▶ **Data for the task**

>>>>>

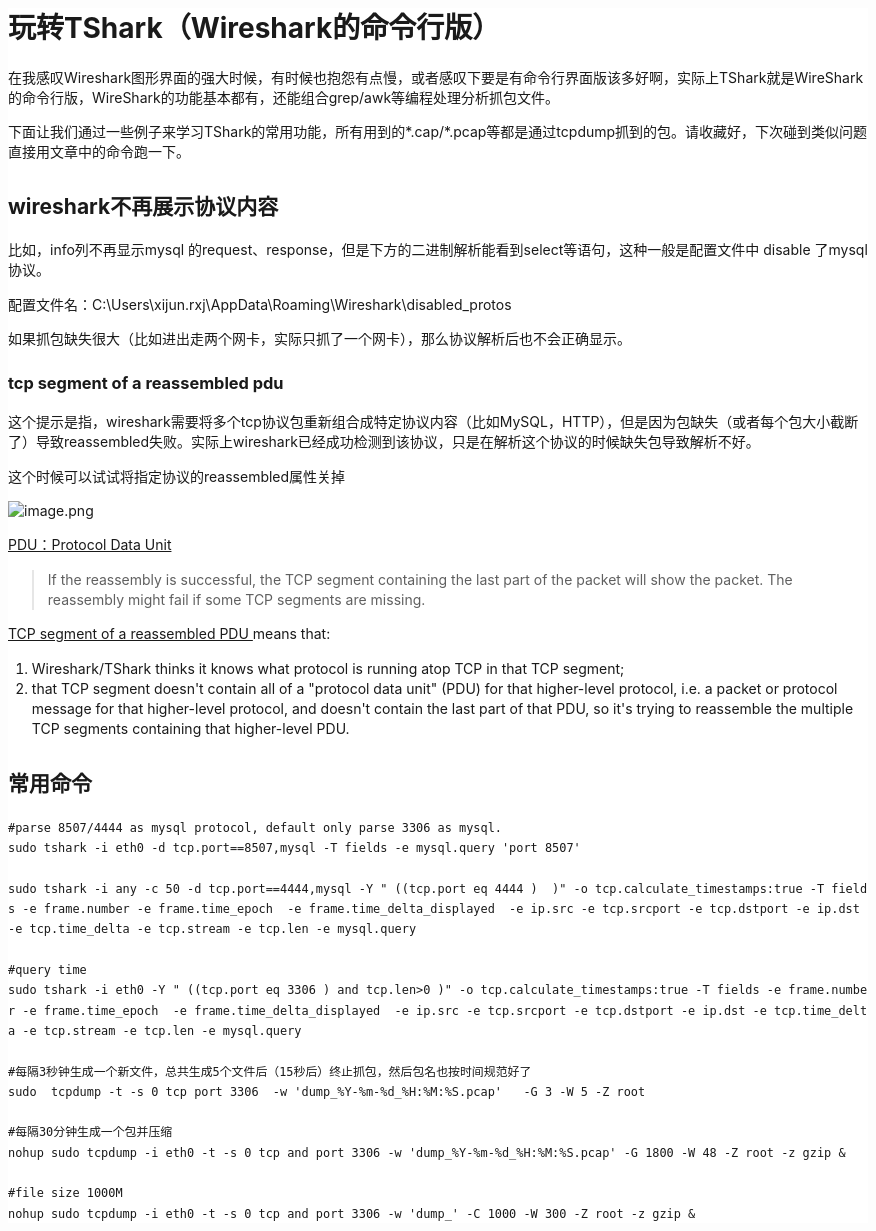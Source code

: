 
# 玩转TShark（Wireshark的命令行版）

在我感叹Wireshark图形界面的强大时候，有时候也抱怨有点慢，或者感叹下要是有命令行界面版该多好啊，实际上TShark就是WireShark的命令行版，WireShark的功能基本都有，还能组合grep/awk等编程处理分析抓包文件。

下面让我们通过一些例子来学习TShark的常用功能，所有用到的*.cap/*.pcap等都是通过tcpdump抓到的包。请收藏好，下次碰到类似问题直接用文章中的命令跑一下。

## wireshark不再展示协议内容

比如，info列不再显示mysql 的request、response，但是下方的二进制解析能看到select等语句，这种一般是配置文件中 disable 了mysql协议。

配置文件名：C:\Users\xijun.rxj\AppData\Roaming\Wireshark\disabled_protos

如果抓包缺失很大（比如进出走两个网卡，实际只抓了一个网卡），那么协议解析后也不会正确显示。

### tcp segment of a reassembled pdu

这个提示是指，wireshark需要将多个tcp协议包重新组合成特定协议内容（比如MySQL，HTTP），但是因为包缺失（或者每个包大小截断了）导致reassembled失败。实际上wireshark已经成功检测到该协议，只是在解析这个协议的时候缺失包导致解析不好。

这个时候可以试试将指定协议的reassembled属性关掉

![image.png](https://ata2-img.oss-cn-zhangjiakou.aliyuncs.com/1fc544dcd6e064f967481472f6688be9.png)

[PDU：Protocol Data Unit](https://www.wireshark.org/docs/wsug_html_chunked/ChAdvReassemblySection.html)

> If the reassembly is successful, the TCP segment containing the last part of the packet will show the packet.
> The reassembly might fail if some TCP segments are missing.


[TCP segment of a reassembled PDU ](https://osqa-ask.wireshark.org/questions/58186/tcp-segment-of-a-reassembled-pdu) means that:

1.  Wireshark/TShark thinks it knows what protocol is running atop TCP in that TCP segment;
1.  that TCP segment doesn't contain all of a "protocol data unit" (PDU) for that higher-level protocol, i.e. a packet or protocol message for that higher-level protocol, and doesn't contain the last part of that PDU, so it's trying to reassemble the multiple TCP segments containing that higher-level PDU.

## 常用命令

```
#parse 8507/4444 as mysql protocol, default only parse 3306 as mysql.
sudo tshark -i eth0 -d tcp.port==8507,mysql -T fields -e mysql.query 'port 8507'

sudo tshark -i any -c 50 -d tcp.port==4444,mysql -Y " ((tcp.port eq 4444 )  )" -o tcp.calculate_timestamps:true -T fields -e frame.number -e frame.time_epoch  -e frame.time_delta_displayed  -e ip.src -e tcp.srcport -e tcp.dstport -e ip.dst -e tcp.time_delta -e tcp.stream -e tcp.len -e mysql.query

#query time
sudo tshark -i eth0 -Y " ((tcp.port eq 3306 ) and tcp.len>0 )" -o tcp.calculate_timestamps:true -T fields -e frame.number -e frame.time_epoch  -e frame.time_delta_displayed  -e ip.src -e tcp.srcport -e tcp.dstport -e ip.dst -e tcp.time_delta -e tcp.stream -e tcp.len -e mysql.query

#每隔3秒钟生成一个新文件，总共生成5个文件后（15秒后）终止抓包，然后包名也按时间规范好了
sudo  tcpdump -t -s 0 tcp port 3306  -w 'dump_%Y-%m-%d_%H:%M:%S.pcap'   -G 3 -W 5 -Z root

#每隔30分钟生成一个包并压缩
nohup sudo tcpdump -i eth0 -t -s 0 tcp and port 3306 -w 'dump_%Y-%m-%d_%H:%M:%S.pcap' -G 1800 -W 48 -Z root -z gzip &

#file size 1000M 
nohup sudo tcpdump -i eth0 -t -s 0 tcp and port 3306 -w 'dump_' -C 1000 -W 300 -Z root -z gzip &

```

<<<<<

▶ **Directions**
The listing above should be returned word for word, with pictures omitted.

▶ **Exercise result**
Source code

: 
# 玩转TShark（Wireshark的命令行版）

在我感叹Wireshark图形界面的强大时候，有时候也抱怨有点慢，或者感叹下要是有命令行界面版该多好啊，实际上TShark就是WireShark的命令行版，WireShark的功能基本都有，还能组合grep/awk等编程处理分析抓包文件。

下面让我们通过一些例子来学习TShark的常用功能，所有用到的*.cap/*.pcap等都是通过tcpdump抓到的包。请收藏好，下次碰到类似问题直接用文章中的命令跑一下。

## wireshark不再展示协议内容

比如，info列不再显示mysql 的request、response，但是下方的二进制解析能看到select等语句，这种一般是配置文件中 disable 了mysql协议。

配置文件名：C:\Users\xijun.rxj\AppData\Roaming\Wireshark\disabled_protos

如果抓包缺失很大（比如进出走两个网卡，实际只抓了一个网卡），那么协议解析后也不会正确显示。

### tcp segment of a reassembled pdu

这个提示是指，wireshark需要将多个tcp协议包重新组合成特定协议内容（比如MySQL，HTTP），但是因为包缺失（或者每个包大小截断了）导致reassembled失败。实际上wireshark已经成功检测到该协议，只是在解析这个协议的时候缺失包导致解析不好。

这个时候可以试试将指定协议的reassembled属性关掉

![image.png](https://ata2-img.oss-cn-zhangjiakou.aliyuncs.com/1fc544dcd6e064f967481472f6688be9.png)

[PDU：Protocol Data Unit](https://www.wireshark.org/docs/wsug_html_chunked/ChAdvReassemblySection.html)

> If the reassembly is successful, the TCP segment containing the last part of the packet will show the packet.
> The reassembly might fail if some TCP segments are missing.


[TCP segment of a reassembled PDU ](https://osqa-ask.wireshark.org/questions/58186/tcp-segment-of-a-reassembled-pdu) means that:

1.  Wireshark/TShark thinks it knows what protocol is running atop TCP in that TCP segment;
1.  that TCP segment doesn't contain all of a "protocol data unit" (PDU) for that higher-level protocol, i.e. a packet or protocol message for that higher-level protocol, and doesn't contain the last part of that PDU, so it's trying to reassemble the multiple TCP segments containing that higher-level PDU.

## 常用命令

```
#parse 8507/4444 as mysql protocol, default only parse 3306 as mysql.
sudo tshark -i eth0 -d tcp.port==8507,mysql -T fields -e mysql.query 'port 8507'

sudo tshark -i any -c 50 -d tcp.port==4444,mysql -Y " ((tcp.port eq 4444 )  )" -o tcp.calculate_timestamps:true -T fields -e frame.number -e frame.time_epoch  -e frame.time_delta_displayed  -e ip.src -e tcp.srcport -e tcp.dstport -e ip.dst -e tcp.time_delta -e tcp.stream -e tcp.len -e mysql.query

#query time
sudo tshark -i eth0 -Y " ((tcp.port eq 3306 ) and tcp.len>0 )" -o tcp.calculate_timestamps:true -T fields -e frame.number -e frame.time_epoch  -e frame.time_delta_displayed  -e ip.src -e tcp.srcport -e tcp.dstport -e ip.dst -e tcp.time_delta -e tcp.stream -e tcp.len -e mysql.query

#每隔3秒钟生成一个新文件，总共生成5个文件后（15秒后）终止抓包，然后包名也按时间规范好了
sudo  tcpdump -t -s 0 tcp port 3306  -w 'dump_%Y-%m-%d_%H:%M:%S.pcap'   -G 3 -W 5 -Z root

#每隔30分钟生成一个包并压缩
nohup sudo tcpdump -i eth0 -t -s 0 tcp and port 3306 -w 'dump_%Y-%m-%d_%H:%M:%S.pcap' -G 1800 -W 48 -Z root -z gzip &

#file size 1000M 
nohup sudo tcpdump -i eth0 -t -s 0 tcp and port 3306 -w 'dump_' -C 1000 -W 300 -Z root -z gzip &

```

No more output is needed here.